Jeffrey reflexionó por un instante mientras toqueteaba la cinta adhesiva que mantenía el sobre cerrado.

—Quiero ver el sitio donde encontraron el último cadáver. El que figura en el tercer lugar de la lista. Luego, elaboraremos un plan de investigación. Y, como ya le he dicho, podríamos hablar con los familiares de la desaparecida más reciente.

—¿Para averiguar qué?

—Todas tienen algo en común, inspector. Algo las une. ¿La edad? ¿El aspecto? ¿El lugar? O quizás algo más sutil, como, por decir algo, que todas sean rubias y zurdas. Sea lo que sea, hay algo que llevó al asesino a convertirlas en sus presas.

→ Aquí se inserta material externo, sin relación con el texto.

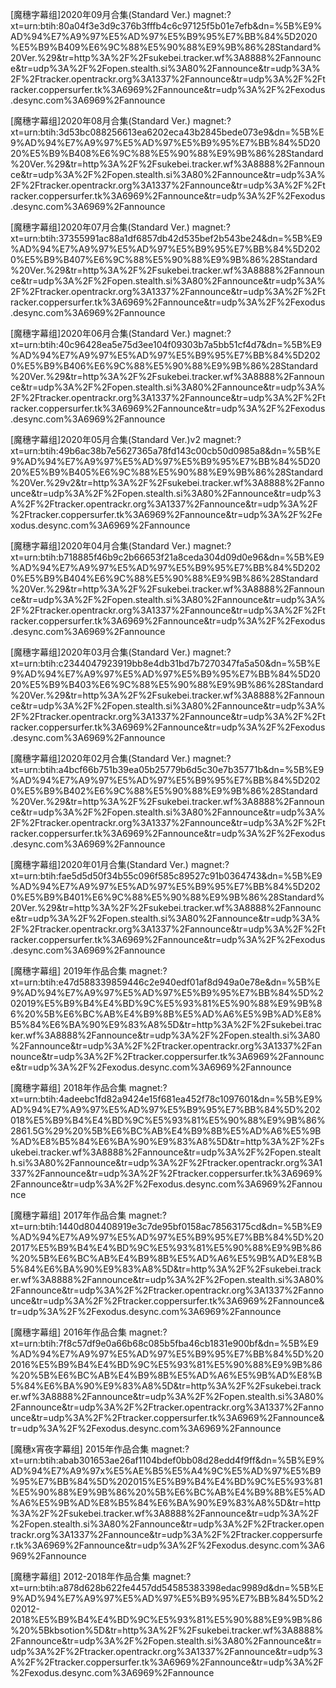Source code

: [魔穗字幕组]2020年09月合集(Standard Ver.)
magnet:?xt=urn:btih:80a04f3e3d9c376b3fffb4c6c97125f5b01e7efb&dn=%5B%E9%AD%94%E7%A9%97%E5%AD%97%E5%B9%95%E7%BB%84%5D2020%E5%B9%B409%E6%9C%88%E5%90%88%E9%9B%86%28Standard%20Ver.%29&tr=http%3A%2F%2Fsukebei.tracker.wf%3A8888%2Fannounce&tr=udp%3A%2F%2Fopen.stealth.si%3A80%2Fannounce&tr=udp%3A%2F%2Ftracker.opentrackr.org%3A1337%2Fannounce&tr=udp%3A%2F%2Ftracker.coppersurfer.tk%3A6969%2Fannounce&tr=udp%3A%2F%2Fexodus.desync.com%3A6969%2Fannounce

[魔穗字幕组]2020年08月合集(Standard Ver.)
magnet:?xt=urn:btih:3d53bc088256613ea6202eca43b2845bede073e9&dn=%5B%E9%AD%94%E7%A9%97%E5%AD%97%E5%B9%95%E7%BB%84%5D2020%E5%B9%B408%E6%9C%88%E5%90%88%E9%9B%86%28Standard%20Ver.%29&tr=http%3A%2F%2Fsukebei.tracker.wf%3A8888%2Fannounce&tr=udp%3A%2F%2Fopen.stealth.si%3A80%2Fannounce&tr=udp%3A%2F%2Ftracker.opentrackr.org%3A1337%2Fannounce&tr=udp%3A%2F%2Ftracker.coppersurfer.tk%3A6969%2Fannounce&tr=udp%3A%2F%2Fexodus.desync.com%3A6969%2Fannounce

[魔穗字幕组]2020年07月合集(Standard Ver.)
magnet:?xt=urn:btih:37355991ac88a1df6857db42d535bef2b543be24&dn=%5B%E9%AD%94%E7%A9%97%E5%AD%97%E5%B9%95%E7%BB%84%5D2020%E5%B9%B407%E6%9C%88%E5%90%88%E9%9B%86%28Standard%20Ver.%29&tr=http%3A%2F%2Fsukebei.tracker.wf%3A8888%2Fannounce&tr=udp%3A%2F%2Fopen.stealth.si%3A80%2Fannounce&tr=udp%3A%2F%2Ftracker.opentrackr.org%3A1337%2Fannounce&tr=udp%3A%2F%2Ftracker.coppersurfer.tk%3A6969%2Fannounce&tr=udp%3A%2F%2Fexodus.desync.com%3A6969%2Fannounce

[魔穗字幕组]2020年06月合集(Standard Ver.)
magnet:?xt=urn:btih:40c96428ea5e75d3ee104f09303b7a5bb51cf4d7&dn=%5B%E9%AD%94%E7%A9%97%E5%AD%97%E5%B9%95%E7%BB%84%5D2020%E5%B9%B406%E6%9C%88%E5%90%88%E9%9B%86%28Standard%20Ver.%29&tr=http%3A%2F%2Fsukebei.tracker.wf%3A8888%2Fannounce&tr=udp%3A%2F%2Fopen.stealth.si%3A80%2Fannounce&tr=udp%3A%2F%2Ftracker.opentrackr.org%3A1337%2Fannounce&tr=udp%3A%2F%2Ftracker.coppersurfer.tk%3A6969%2Fannounce&tr=udp%3A%2F%2Fexodus.desync.com%3A6969%2Fannounce

[魔穗字幕组]2020年05月合集(Standard Ver.)v2
magnet:?xt=urn:btih:49b6ac38b7e5627365a78fd143c00cb50d0985a8&dn=%5B%E9%AD%94%E7%A9%97%E5%AD%97%E5%B9%95%E7%BB%84%5D2020%E5%B9%B405%E6%9C%88%E5%90%88%E9%9B%86%28Standard%20Ver.%29v2&tr=http%3A%2F%2Fsukebei.tracker.wf%3A8888%2Fannounce&tr=udp%3A%2F%2Fopen.stealth.si%3A80%2Fannounce&tr=udp%3A%2F%2Ftracker.opentrackr.org%3A1337%2Fannounce&tr=udp%3A%2F%2Ftracker.coppersurfer.tk%3A6969%2Fannounce&tr=udp%3A%2F%2Fexodus.desync.com%3A6969%2Fannounce

[魔穗字幕组]2020年04月合集(Standard Ver.)
magnet:?xt=urn:btih:b718885f46b9c2b66653f21a8ceda304d09d0e96&dn=%5B%E9%AD%94%E7%A9%97%E5%AD%97%E5%B9%95%E7%BB%84%5D2020%E5%B9%B404%E6%9C%88%E5%90%88%E9%9B%86%28Standard%20Ver.%29&tr=http%3A%2F%2Fsukebei.tracker.wf%3A8888%2Fannounce&tr=udp%3A%2F%2Fopen.stealth.si%3A80%2Fannounce&tr=udp%3A%2F%2Ftracker.opentrackr.org%3A1337%2Fannounce&tr=udp%3A%2F%2Ftracker.coppersurfer.tk%3A6969%2Fannounce&tr=udp%3A%2F%2Fexodus.desync.com%3A6969%2Fannounce

[魔穗字幕组]2020年03月合集(Standard Ver.)
magnet:?xt=urn:btih:c2344047923919bb8e4db31bd7b7270347fa5a50&dn=%5B%E9%AD%94%E7%A9%97%E5%AD%97%E5%B9%95%E7%BB%84%5D2020%E5%B9%B403%E6%9C%88%E5%90%88%E9%9B%86%28Standard%20Ver.%29&tr=http%3A%2F%2Fsukebei.tracker.wf%3A8888%2Fannounce&tr=udp%3A%2F%2Fopen.stealth.si%3A80%2Fannounce&tr=udp%3A%2F%2Ftracker.opentrackr.org%3A1337%2Fannounce&tr=udp%3A%2F%2Ftracker.coppersurfer.tk%3A6969%2Fannounce&tr=udp%3A%2F%2Fexodus.desync.com%3A6969%2Fannounce

[魔穗字幕组]2020年02月合集(Standard Ver.)
magnet:?xt=urn:btih:a4bcf66b751b39ea05b25779b6d5c30e7b35771b&dn=%5B%E9%AD%94%E7%A9%97%E5%AD%97%E5%B9%95%E7%BB%84%5D2020%E5%B9%B402%E6%9C%88%E5%90%88%E9%9B%86%28Standard%20Ver.%29&tr=http%3A%2F%2Fsukebei.tracker.wf%3A8888%2Fannounce&tr=udp%3A%2F%2Fopen.stealth.si%3A80%2Fannounce&tr=udp%3A%2F%2Ftracker.opentrackr.org%3A1337%2Fannounce&tr=udp%3A%2F%2Ftracker.coppersurfer.tk%3A6969%2Fannounce&tr=udp%3A%2F%2Fexodus.desync.com%3A6969%2Fannounce

[魔穗字幕组]2020年01月合集(Standard Ver.)
magnet:?xt=urn:btih:fae5d5d50f34b55c096f585c89527c91b0364743&dn=%5B%E9%AD%94%E7%A9%97%E5%AD%97%E5%B9%95%E7%BB%84%5D2020%E5%B9%B401%E6%9C%88%E5%90%88%E9%9B%86%28Standard%20Ver.%29&tr=http%3A%2F%2Fsukebei.tracker.wf%3A8888%2Fannounce&tr=udp%3A%2F%2Fopen.stealth.si%3A80%2Fannounce&tr=udp%3A%2F%2Ftracker.opentrackr.org%3A1337%2Fannounce&tr=udp%3A%2F%2Ftracker.coppersurfer.tk%3A6969%2Fannounce&tr=udp%3A%2F%2Fexodus.desync.com%3A6969%2Fannounce

[魔穗字幕组] 2019年作品合集
magnet:?xt=urn:btih:e47d588339859446c2e940edf01af8d949a0e78e&dn=%5B%E9%AD%94%E7%A9%97%E5%AD%97%E5%B9%95%E7%BB%84%5D%202019%E5%B9%B4%E4%BD%9C%E5%93%81%E5%90%88%E9%9B%86%20%5B%E6%BC%AB%E4%B9%8B%E5%AD%A6%E5%9B%AD%E8%B5%84%E6%BA%90%E9%83%A8%5D&tr=http%3A%2F%2Fsukebei.tracker.wf%3A8888%2Fannounce&tr=udp%3A%2F%2Fopen.stealth.si%3A80%2Fannounce&tr=udp%3A%2F%2Ftracker.opentrackr.org%3A1337%2Fannounce&tr=udp%3A%2F%2Ftracker.coppersurfer.tk%3A6969%2Fannounce&tr=udp%3A%2F%2Fexodus.desync.com%3A6969%2Fannounce

[魔穗字幕组] 2018年作品合集
magnet:?xt=urn:btih:4adeebc1fd82a9424e15f681ea452f78c1097601&dn=%5B%E9%AD%94%E7%A9%97%E5%AD%97%E5%B9%95%E7%BB%84%5D%202018%E5%B9%B4%E4%BD%9C%E5%93%81%E5%90%88%E9%9B%86%2861.5G%29%20%5B%E6%BC%AB%E4%B9%8B%E5%AD%A6%E5%9B%AD%E8%B5%84%E6%BA%90%E9%83%A8%5D&tr=http%3A%2F%2Fsukebei.tracker.wf%3A8888%2Fannounce&tr=udp%3A%2F%2Fopen.stealth.si%3A80%2Fannounce&tr=udp%3A%2F%2Ftracker.opentrackr.org%3A1337%2Fannounce&tr=udp%3A%2F%2Ftracker.coppersurfer.tk%3A6969%2Fannounce&tr=udp%3A%2F%2Fexodus.desync.com%3A6969%2Fannounce

[魔穗字幕组] 2017年作品合集
magnet:?xt=urn:btih:1440d804408919e3c7de95bf0158ac78563175cd&dn=%5B%E9%AD%94%E7%A9%97%E5%AD%97%E5%B9%95%E7%BB%84%5D%202017%E5%B9%B4%E4%BD%9C%E5%93%81%E5%90%88%E9%9B%86%20%5B%E6%BC%AB%E4%B9%8B%E5%AD%A6%E5%9B%AD%E8%B5%84%E6%BA%90%E9%83%A8%5D&tr=http%3A%2F%2Fsukebei.tracker.wf%3A8888%2Fannounce&tr=udp%3A%2F%2Fopen.stealth.si%3A80%2Fannounce&tr=udp%3A%2F%2Ftracker.opentrackr.org%3A1337%2Fannounce&tr=udp%3A%2F%2Ftracker.coppersurfer.tk%3A6969%2Fannounce&tr=udp%3A%2F%2Fexodus.desync.com%3A6969%2Fannounce

[魔穗字幕组] 2016年作品合集
magnet:?xt=urn:btih:7f8c57df9e0a66b68c085b5fba46cb1831e900bf&dn=%5B%E9%AD%94%E7%A9%97%E5%AD%97%E5%B9%95%E7%BB%84%5D%202016%E5%B9%B4%E4%BD%9C%E5%93%81%E5%90%88%E9%9B%86%20%5B%E6%BC%AB%E4%B9%8B%E5%AD%A6%E5%9B%AD%E8%B5%84%E6%BA%90%E9%83%A8%5D&tr=http%3A%2F%2Fsukebei.tracker.wf%3A8888%2Fannounce&tr=udp%3A%2F%2Fopen.stealth.si%3A80%2Fannounce&tr=udp%3A%2F%2Ftracker.opentrackr.org%3A1337%2Fannounce&tr=udp%3A%2F%2Ftracker.coppersurfer.tk%3A6969%2Fannounce&tr=udp%3A%2F%2Fexodus.desync.com%3A6969%2Fannounce

[魔穗x宵夜字幕组] 2015年作品合集
magnet:?xt=urn:btih:abab301653ae26af1104bdef0bb08d28edd4f9ff&dn=%5B%E9%AD%94%E7%A9%97x%E5%AE%B5%E5%A4%9C%E5%AD%97%E5%B9%95%E7%BB%84%5D%202015%E5%B9%B4%E4%BD%9C%E5%93%81%E5%90%88%E9%9B%86%20%5B%E6%BC%AB%E4%B9%8B%E5%AD%A6%E5%9B%AD%E8%B5%84%E6%BA%90%E9%83%A8%5D&tr=http%3A%2F%2Fsukebei.tracker.wf%3A8888%2Fannounce&tr=udp%3A%2F%2Fopen.stealth.si%3A80%2Fannounce&tr=udp%3A%2F%2Ftracker.opentrackr.org%3A1337%2Fannounce&tr=udp%3A%2F%2Ftracker.coppersurfer.tk%3A6969%2Fannounce&tr=udp%3A%2F%2Fexodus.desync.com%3A6969%2Fannounce

[魔穗字幕组] 2012-2018年作品合集
magnet:?xt=urn:btih:a878d628b622fe4457dd54585383398edac9989d&dn=%5B%E9%AD%94%E7%A9%97%E5%AD%97%E5%B9%95%E7%BB%84%5D%202012-2018%E5%B9%B4%E4%BD%9C%E5%93%81%E5%90%88%E9%9B%86%20%5Bkbsotion%5D&tr=http%3A%2F%2Fsukebei.tracker.wf%3A8888%2Fannounce&tr=udp%3A%2F%2Fopen.stealth.si%3A80%2Fannounce&tr=udp%3A%2F%2Ftracker.opentrackr.org%3A1337%2Fannounce&tr=udp%3A%2F%2Ftracker.coppersurfer.tk%3A6969%2Fannounce&tr=udp%3A%2F%2Fexodus.desync.com%3A6969%2Fannounce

El reto está en descubrir de qué se trata. En cuanto lo sepamos, quizá comprendamos las reglas de juego por las que se rige. Y entonces, quizá podamos jugar con él.

El inspector asintió con la cabeza.

—De acuerdo —dijo—. Suena como el principio de un plan. Además, así podrá conocer usted un poco el estado.

Jeffrey recogió el expediente de la víctima de asesinato. Advirtió que su nombre, Janet Cross, estaba escrito con rotulador negro en el exterior de la carpeta que contenía el análisis de la escena del crimen, el informe de la autopsia y notas sueltas de la investigación policial. «No quiero saber cómo te llamabas —se dijo—. No quiero saber quién eras. No quiero saber nada de tus ilusiones, tus sueños o tus creencias, ni si eras la querida hija de alguien, o quizá la esperanza de alguien para el futuro. No quiero que tengas un rostro. Quiero que seas la número tres, y nada más que eso.» Guardó el expediente y el sobre cerrado en una cartera de piel.